- Pakistan Shaheens / Bangladesh A
- Dates: 13 – 30 August 2024
- Captains: Saud Shakeel (First-class) Mohammad Haris (List A) / Anamul Haque (First-class) Towhid Hridoy (List A)

FC series
- Result: 2-match series drawn 0–0
- Most runs: Umar Amin (177) / Jaker Ali (172)
- Most wickets: Mir Hamza (5) / Tanzim Hasan Sakib (2) Hasan Murad (2)

LA series
- Result: Pakistan Shaheens won the 3-match series 1–0
- Most runs: Usman Khan (87) / Saif Hassan (58)
- Most wickets: Abbas Afridi (5) / Mahedi Hasan (1)

= Bangladesh A cricket team in Pakistan in 2024 =

International cricket tour

The Bangladesh A cricket team toured Pakistan in August 2024 to play against Pakistan Shaheens. The tour consists of three List A and two first-class matches. The series forms part of both teams' preparation for the upcoming ICC World Test Championship fixtures.
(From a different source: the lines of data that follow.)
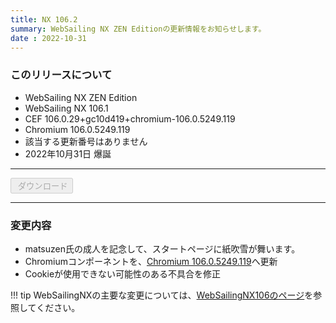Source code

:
```yaml
---
title: NX 106.2
summary: WebSailing NX ZEN Editionの更新情報をお知らせします。
date : 2022-10-31
---
```

<script src="https://cdn.jsdelivr.net/npm/canvas-confetti@1.3.2/dist/confetti.browser.min.js"></script>
<script src="https://cdn.jsdelivr.net/npm/party-js@latest/bundle/party.min.js"></script>
<script>
    (function confettiAnime() {
  confetti({
    origin: {
      x: Math.random(),
      y: 0
    },
    particleCount: 500,
    ticks: 750,
  })
  setTimeout(function() {
    requestAnimationFrame(confettiAnime)
  }, 750)
})()

	
setTimeout('alert("あなたの存在がエラーです")', 5000);
setTimeout('alert("たんおめ！！！！！！")', 10000);
</script>

### このリリースについて

* WebSailing NX ZEN Edition
* WebSailing NX 106.1
* CEF 106.0.29+gc10d419+chromium-106.0.5249.119
* Chromium 106.0.5249.119
* 該当する更新番号はありません
* 2022年10月31日 爆誕

---
<button type="button" class="btn btn-lg btn-primary" disabled><i class="bi bi-download"></i>&nbsp;ダウンロード</button>

---

### 変更内容

* matsuzen氏の成人を記念して、スタートページに紙吹雪が舞います。
* Chromiumコンポーネントを、[Chromium 106.0.5249.119](https://chromereleases.googleblog.com/2022/10/stable-channel-update-for-desktop_11.html)へ更新
* Cookieが使用できない可能性のある不具合を修正

!!! tip
    WebSailingNXの主要な変更については、[WebSailingNX106のページ](../1060)を参照してください。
Due to the 2024 Bangladesh quota reform movement in Bangladesh, A cricket team's arrival in Pakistan was delayed by 48 hours, and the entire tournament's schedule was revised.

==Squads==

| PAK Pakistan Shaheens |  | BAN Bangladesh A |  |
|---|---|---|---|
| First-class | List A | First-class | List A |
| Saud Shakeel (c); Mohammad Ali; Sarfaraz Ahmed (wk); Saim Ayub; Umar Amin; Saad Baig (wk); Kamran Ghulam; Sameen Gul; Mir Hamza; Saad Khan; Mohammad Huraira; Mehran Mumtaz; Mohammad Rameez; Naseem Shah; | Mohammad Haris (c, wk); Abdul Faseeh; Arafat Minhas; Azan Awais; Faisal Akram; Haseebullah Khan (wk); Jahandad Khan; Mehran Mumtaz; Abbas Afridi; Irfan Khan; Mohammad Imran; Mubasir Khan; Omair Yousuf; Usman Khan; | Anamul Haque (c); Jaker Ali; Mahidul Islam Ankon; Sahadat Hossain; Zakir Hasan; Mominul Haque; Mosaddek Hossain; Nayeem Hasan; Saif Hassan; Towhid Hridoy; Mahmudul Hasan Joy; Tanvir Islam; Hasan Murad; Hasan Mahmud; Mohammad Naim; Mushfiqur Rahim; Rejaur Rahman Raja; Ruyel Miah; Mohammad Saifuddin; Soumya Sarkar; Tanzim Hasan Sakib; | Towhid Hridoy (c); Jaker Ali; Mahidul Islam Ankon; Anamul Haque; Mahedi Hasan; Rishad Hossain; Saif Hassan; Mosaddek Hossain; Tanvir Islam; Ruyel Miah; Mohammad Naim; Rejaur Rahman Raja; Mohammad Saifuddin; Soumya Sarkar; Tanzim Hasan Sakib; |

On 19 August 2024, PCB announced squads for 2nd four-day match with Kamran Ghulam as a captain along with Abrar Ahmed, Ali Zaryab, Ghulam Mudassar, Imam-ul-Haq, Mohammad Awais Anwar, Niaz Khan, Qasim Akram, Rohail Nazir (wk), Saad Khan and Sharoon Siraj.